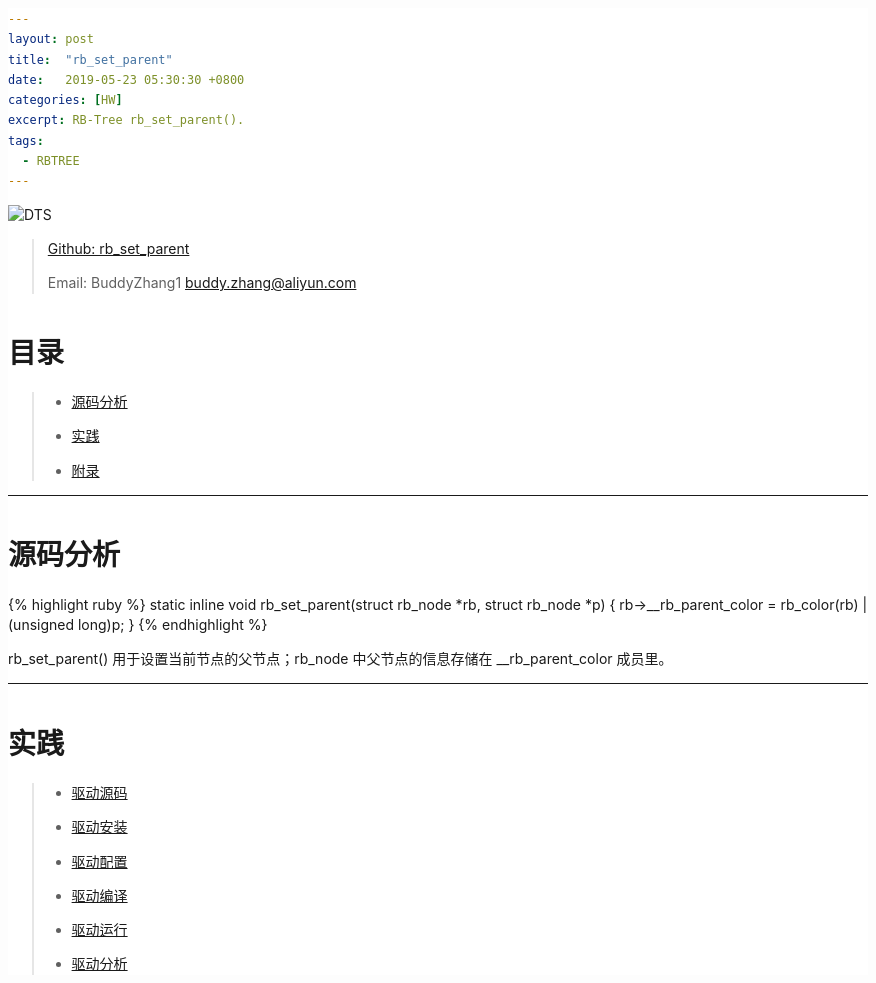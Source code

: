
 ```yaml
---
layout: post
title:  "rb_set_parent"
date:   2019-05-23 05:30:30 +0800
categories: [HW]
excerpt: RB-Tree rb_set_parent().
tags:
  - RBTREE
---
```


![DTS](https://raw.githubusercontent.com/EmulateSpace/PictureSet/master/BiscuitOS/kernel/IND00000H.jpg)

> [Github: rb_set_parent](https://github.com/BiscuitOS/HardStack/tree/master/Algorithem/tree/rb-tree/API/rb_set_parent)
>
> Email: BuddyZhang1 <buddy.zhang@aliyun.com>


# 目录

> - [源码分析](#源码分析)
>
> - [实践](#实践)
>
> - [附录](#附录)

-----------------------------------

# <span id="源码分析">源码分析</span>

{% highlight ruby %}
static inline void rb_set_parent(struct rb_node *rb, struct rb_node *p)
{
        rb->__rb_parent_color = rb_color(rb) | (unsigned long)p;
}
{% endhighlight %}

rb_set_parent() 用于设置当前节点的父节点；rb_node 中父节点的信息存储在
__rb_parent_color 成员里。

--------------------------------------------------

# <span id="实践">实践</span>

> - [驱动源码](#驱动源码)
>
> - [驱动安装](#驱动安装)
>
> - [驱动配置](#驱动配置)
>
> - [驱动编译](#驱动编译)
>
> - [驱动运行](#驱动运行)
>
> - [驱动分析](#驱动分析)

#### WORK ITEM
Write out all of the data above exactly, pictures excluded.

#### SOLUTION BELOW
Source code

:
 ```yaml
---
layout: post
title:  "rb_set_parent"
date:   2019-05-23 05:30:30 +0800
categories: [HW]
excerpt: RB-Tree rb_set_parent().
tags:
  - RBTREE
---
```


![DTS](https://raw.githubusercontent.com/EmulateSpace/PictureSet/master/BiscuitOS/kernel/IND00000H.jpg)

> [Github: rb_set_parent](https://github.com/BiscuitOS/HardStack/tree/master/Algorithem/tree/rb-tree/API/rb_set_parent)
>
> Email: BuddyZhang1 <buddy.zhang@aliyun.com>


# 目录

> - [源码分析](#源码分析)
>
> - [实践](#实践)
>
> - [附录](#附录)

-----------------------------------

# <span id="源码分析">源码分析</span>

{% highlight ruby %}
static inline void rb_set_parent(struct rb_node *rb, struct rb_node *p)
{
        rb->__rb_parent_color = rb_color(rb) | (unsigned long)p;
}
{% endhighlight %}

rb_set_parent() 用于设置当前节点的父节点；rb_node 中父节点的信息存储在
__rb_parent_color 成员里。

--------------------------------------------------

# <span id="实践">实践</span>

> - [驱动源码](#驱动源码)
>
> - [驱动安装](#驱动安装)
>
> - [驱动配置](#驱动配置)
>
> - [驱动编译](#驱动编译)
>
> - [驱动运行](#驱动运行)
>
> - [驱动分析](#驱动分析)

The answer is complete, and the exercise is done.